## TASK REQUIREMENTS
Only the pictures are to be left out; set down the rest of the records exactly.

## PROVIDED RECORDS
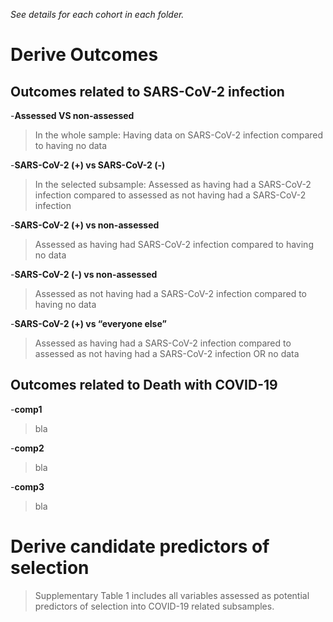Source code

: *See details for each cohort in each folder.* 

# Derive Outcomes 

## Outcomes related to SARS-CoV-2 infection

-**Assessed VS non-assessed**
>In the whole sample: Having data on SARS-CoV-2 infection compared to having no data 

-**SARS-CoV-2 (+) vs SARS-CoV-2 (-)**
>In the selected subsample: Assessed as having had a SARS-CoV-2 infection compared to assessed as not having had a SARS-CoV-2 infection 

-**SARS-CoV-2 (+) vs non-assessed**
>Assessed as having had SARS-CoV-2 infection compared to having no data 

-**SARS-CoV-2 (-) vs non-assessed**
>Assessed as not having had a SARS-CoV-2 infection compared to having no data 

-**SARS-CoV-2 (+) vs “everyone else”**
>Assessed as having had a SARS-CoV-2 infection compared to assessed as not having had a SARS-CoV-2 infection OR no data 



## Outcomes related to Death with COVID-19

-**comp1**
>bla 

-**comp2**
>bla 

-**comp3**
>bla 



# Derive candidate predictors of selection
>Supplementary Table 1 includes all variables assessed as potential predictors of selection into COVID-19 related subsamples.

## ANSWER TO THE PROBLEM
Source code

: *See details for each cohort in each folder.* 

# Derive Outcomes 

## Outcomes related to SARS-CoV-2 infection

-**Assessed VS non-assessed**
>In the whole sample: Having data on SARS-CoV-2 infection compared to having no data 

-**SARS-CoV-2 (+) vs SARS-CoV-2 (-)**
>In the selected subsample: Assessed as having had a SARS-CoV-2 infection compared to assessed as not having had a SARS-CoV-2 infection 

-**SARS-CoV-2 (+) vs non-assessed**
>Assessed as having had SARS-CoV-2 infection compared to having no data 

-**SARS-CoV-2 (-) vs non-assessed**
>Assessed as not having had a SARS-CoV-2 infection compared to having no data 

-**SARS-CoV-2 (+) vs “everyone else”**
>Assessed as having had a SARS-CoV-2 infection compared to assessed as not having had a SARS-CoV-2 infection OR no data 



## Outcomes related to Death with COVID-19

-**comp1**
>bla 

-**comp2**
>bla 

-**comp3**
>bla 



# Derive candidate predictors of selection
>Supplementary Table 1 includes all variables assessed as potential predictors of selection into COVID-19 related subsamples.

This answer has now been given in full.